Until this administration, I honestly thought that the United States was happily marching towards more socially liberal attitudes, with gay marriage being more widely accepted, and the pot laws being relaxed...a more general state of freedom for people to choose their paths, so long as they aren't harming others. That these mindsets were gaining ground. But it's not just the great orange arse that concerns me, our entire government is now dominated by the right.
I guess it is worthwhile to ask... Let us use the gay comparison here, if you are a gay man in a rural Bible Belt town, and you don't dare come out because you know how people talk, and you know how violently they can react to things they don't approve of, and you'd rather not be beaten or killed...or let us say you would be transgendered, if only you did not live in a place where just a few months ago they murdered the last person who contemplated transitioning... If you choose to not put your life in danger, and so hide or suppress yourself deep into a closet in order to be safe...
Does that mean that there is no discrimination?
Does a troll exist on the internet even if you don't feed him?
And again full circle, I would argue that there are some dangers that a reasonable person can intuit about the world around them, without necessarily having seen the reality come full to fruit. I have never seen a train run over a human being before, but I still won't fool around on the tracks.
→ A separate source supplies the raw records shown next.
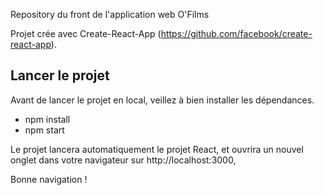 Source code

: Repository du front de l'application web O'Films

Projet crée avec Create-React-App (https://github.com/facebook/create-react-app).

## Lancer le projet

Avant de lancer le projet en local, veillez à bien installer les dépendances.

- npm install
- npm start

Le projet lancera automatiquement le projet React, et ouvrira un nouvel onglet dans votre navigateur sur http://localhost:3000,

Bonne navigation !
If you're in a place where you look around you, and the people you know are fairly intelligent, openminded folk, who don't mind others being different so long as they aren't being harmed or affected, and who would likely be fine with a poly family living next door, then COUNT YOURSELF LUCKY. Because there are still plenty of places in the US where that just is not the case. I have seen enough discrimination and ignorance aimed at plenty of other kinds of diverse people who happened to not be cis-het-whitebread-normalsauce in some way, that I don't really feel a need for statistical proof. And what you think of, when you hear "society" is gonna have a lot to do with what flavor of society is walking around in your immediate environment. If you think that the residents of middle-of-nowhere Arkansas, or Missouri, or Kentucky are going to be as accepting and non-discriminatory as the population of California, or more to the the point, the Pacific Northwest for instance, you will be sorely mistaken.